The future is surely going to be based on natural language interaction for most “daily” activity, including plenty of business related activities. Youngsters are already used to talk to their apps. Take a messaging app like WhatsApp: as of March 2022 this text messaging app is handling over 2 billion! minutes of voice and video messages a day.
Talking to a voice responder has become an everyday experience. As shown in the graphic what is actually going on is that we talk to a Voicebot that can analyse our voice message, convert it into a text and send it over to a software analysing what we want. Once the meaning of our sentence is understood the software (a chatbot) search for an answer and comes back to us, again in what is perceived as natural language, through a voice synthesiser.
With most advanced systems in use today it looks like we are talking to a real human.
Don’t think that is the end of it. We already have software that can identify our voice (our voice has some unique characteristics distinguishing it from any other people voice). By coupling this “voice identifier” in the system there is the possibility of customising the conversation. Basically the system will keep a record of previous interactions and will base its answer on the previous interactions. It can go like this:
I am feeling a bit sick today
Ehi Roberto! Sorry to hear that. Last week you seemed to be fine. Did you get those prescription I suggested? Remember the ones to keep your GERD at bay?
Yes I was fine, and I took the tablets. But today I feel a bit dizzy …
This is the sort of conversation you might have with your doctor once you see her. It can be replicated, automatically, on -line thanks to voice identification (as soon as I voiced the first sentence the system can pick me up and connect to my health data and to the record of the previous interactions).
There is no question that such a system would increase the quality of the interaction and there are already a few companies at work, particularly in the customer care area.

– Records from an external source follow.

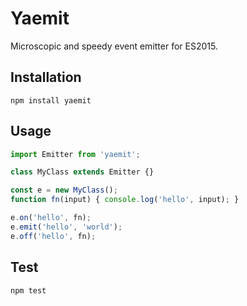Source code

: # Yaemit

Microscopic and speedy event emitter for ES2015.

## Installation

  ```shell
  npm install yaemit
  ```

## Usage

  ```javascript
  import Emitter from 'yaemit';

  class MyClass extends Emitter {}

  const e = new MyClass();
  function fn(input) { console.log('hello', input); }

  e.on('hello', fn);
  e.emit('hello', 'world');
  e.off('hello', fn);
  ```

## Test

  ```shell
  npm test
  ```

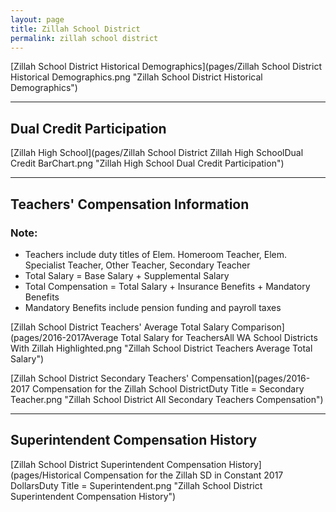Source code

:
 ```yaml
---
layout: page
title: Zillah School District
permalink: zillah school district
---
```



[Zillah School District Historical Demographics](pages/Zillah School District Historical Demographics.png "Zillah School District Historical Demographics")

___

## Dual Credit Participation

[Zillah High School](pages/Zillah School District Zillah High SchoolDual Credit BarChart.png "Zillah High School Dual Credit Participation")


___

## Teachers' Compensation Information
### Note:
- Teachers include duty titles of Elem. Homeroom Teacher, Elem. Specialist Teacher, Other Teacher, Secondary Teacher
- Total Salary = Base Salary + Supplemental Salary
- Total Compensation = Total Salary + Insurance Benefits + Mandatory Benefits
- Mandatory Benefits include pension funding and payroll taxes

[Zillah School District Teachers' Average Total Salary Comparison](pages/2016-2017Average Total Salary for TeachersAll WA School Districts With Zillah Highlighted.png "Zillah School District Teachers Average Total Salary")

[Zillah School District Secondary Teachers' Compensation](pages/2016-2017 Compensation for the Zillah School DistrictDuty Title = Secondary Teacher.png "Zillah School District All Secondary Teachers Compensation")


___

## Superintendent Compensation History

[Zillah School District Superintendent Compensation History](pages/Historical Compensation for the Zillah SD in Constant 2017 DollarsDuty Title = Superintendent.png "Zillah School District Superintendent Compensation History")

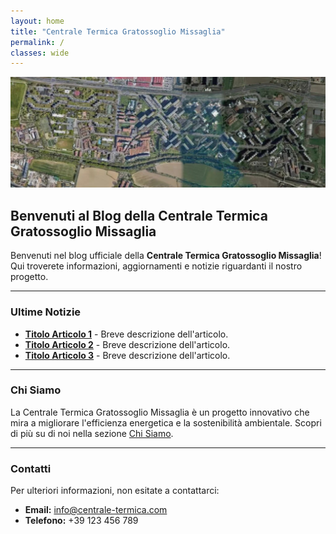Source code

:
 ```yaml
---
layout: home
title: "Centrale Termica Gratossoglio Missaglia"
permalink: /
classes: wide
---
```


![Centrale Termica Gratossoglio Missaglia](/assets/images/homepage-banner.jpg)

## Benvenuti al Blog della Centrale Termica Gratossoglio Missaglia

Benvenuti nel blog ufficiale della **Centrale Termica Gratossoglio Missaglia**! Qui troverete informazioni, aggiornamenti e notizie riguardanti il nostro progetto.

---

### Ultime Notizie
- **[Titolo Articolo 1](#)** - Breve descrizione dell'articolo.
- **[Titolo Articolo 2](#)** - Breve descrizione dell'articolo.
- **[Titolo Articolo 3](#)** - Breve descrizione dell'articolo.

---

### Chi Siamo
La Centrale Termica Gratossoglio Missaglia è un progetto innovativo che mira a migliorare l'efficienza energetica e la sostenibilità ambientale. Scopri di più su di noi nella sezione [Chi Siamo](#).

---

### Contatti
Per ulteriori informazioni, non esitate a contattarci:
- **Email:** info@centrale-termica.com
- **Telefono:** +39 123 456 789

At the same time we are seeing the development of software (also AI based) that can mimic our voice o the point that a person knowing you can be fooled and believe he is actually talking to you (or you were the person talking). This is the dark world of deep fake.
The use of voice deep fake can be (sort of) fun as you can see in the clip, but it can raise serious issues. Using voice deep fake another person can pretend to be you in an interaction with a chatbot, provide false information and get your private information by steering the conversation is certain ways.
I feel this is an issue we will need to face in the coming years as we are moving towards natural language voice interactions. Some safeguards will be required, in the same way that we go through (usually boring and annoying) identification procedures when engaging in some sensitive interaction from our devices.